Which lines below contain the word "with"? Copy each of them.

(Source texts of formatted documents)
◇ ◇ ◇ ◇
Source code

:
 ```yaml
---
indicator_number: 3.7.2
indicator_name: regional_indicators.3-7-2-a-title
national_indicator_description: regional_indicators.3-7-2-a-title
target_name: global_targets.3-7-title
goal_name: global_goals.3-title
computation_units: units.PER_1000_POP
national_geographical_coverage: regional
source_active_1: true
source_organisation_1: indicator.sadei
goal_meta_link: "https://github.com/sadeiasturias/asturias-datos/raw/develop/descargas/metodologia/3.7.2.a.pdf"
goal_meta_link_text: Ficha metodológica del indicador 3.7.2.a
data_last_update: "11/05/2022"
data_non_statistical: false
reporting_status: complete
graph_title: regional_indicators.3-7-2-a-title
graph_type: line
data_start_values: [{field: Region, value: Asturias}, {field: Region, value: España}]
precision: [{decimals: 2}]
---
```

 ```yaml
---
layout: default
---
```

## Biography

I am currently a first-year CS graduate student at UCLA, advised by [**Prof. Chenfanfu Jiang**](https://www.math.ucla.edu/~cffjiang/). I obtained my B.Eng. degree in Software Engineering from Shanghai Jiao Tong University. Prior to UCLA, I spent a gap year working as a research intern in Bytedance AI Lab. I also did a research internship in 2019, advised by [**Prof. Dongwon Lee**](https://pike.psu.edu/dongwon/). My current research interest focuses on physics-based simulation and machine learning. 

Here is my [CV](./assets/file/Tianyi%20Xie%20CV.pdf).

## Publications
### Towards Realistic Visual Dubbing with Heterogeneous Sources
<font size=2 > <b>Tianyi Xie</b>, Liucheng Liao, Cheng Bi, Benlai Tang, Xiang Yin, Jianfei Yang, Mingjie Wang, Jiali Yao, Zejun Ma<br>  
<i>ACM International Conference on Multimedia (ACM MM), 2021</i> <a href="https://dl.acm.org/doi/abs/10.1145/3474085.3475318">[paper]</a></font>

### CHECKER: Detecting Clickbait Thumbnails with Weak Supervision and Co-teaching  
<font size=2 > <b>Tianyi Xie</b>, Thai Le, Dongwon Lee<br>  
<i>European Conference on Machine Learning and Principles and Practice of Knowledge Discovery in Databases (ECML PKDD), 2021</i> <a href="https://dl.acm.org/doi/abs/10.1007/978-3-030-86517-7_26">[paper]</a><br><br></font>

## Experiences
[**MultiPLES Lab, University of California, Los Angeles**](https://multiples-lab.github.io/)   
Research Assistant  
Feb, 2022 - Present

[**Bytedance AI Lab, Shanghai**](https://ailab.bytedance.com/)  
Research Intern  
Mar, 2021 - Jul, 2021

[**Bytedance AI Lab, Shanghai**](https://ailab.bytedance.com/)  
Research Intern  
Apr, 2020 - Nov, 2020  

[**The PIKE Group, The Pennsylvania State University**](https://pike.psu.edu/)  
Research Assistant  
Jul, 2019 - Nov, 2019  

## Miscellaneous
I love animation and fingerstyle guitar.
◇ ◇ ◇ ◇
ANSWER SECTION>
### Towards Realistic Visual Dubbing with Heterogeneous Sources
### CHECKER: Detecting Clickbait Thumbnails with Weak Supervision and Co-teaching  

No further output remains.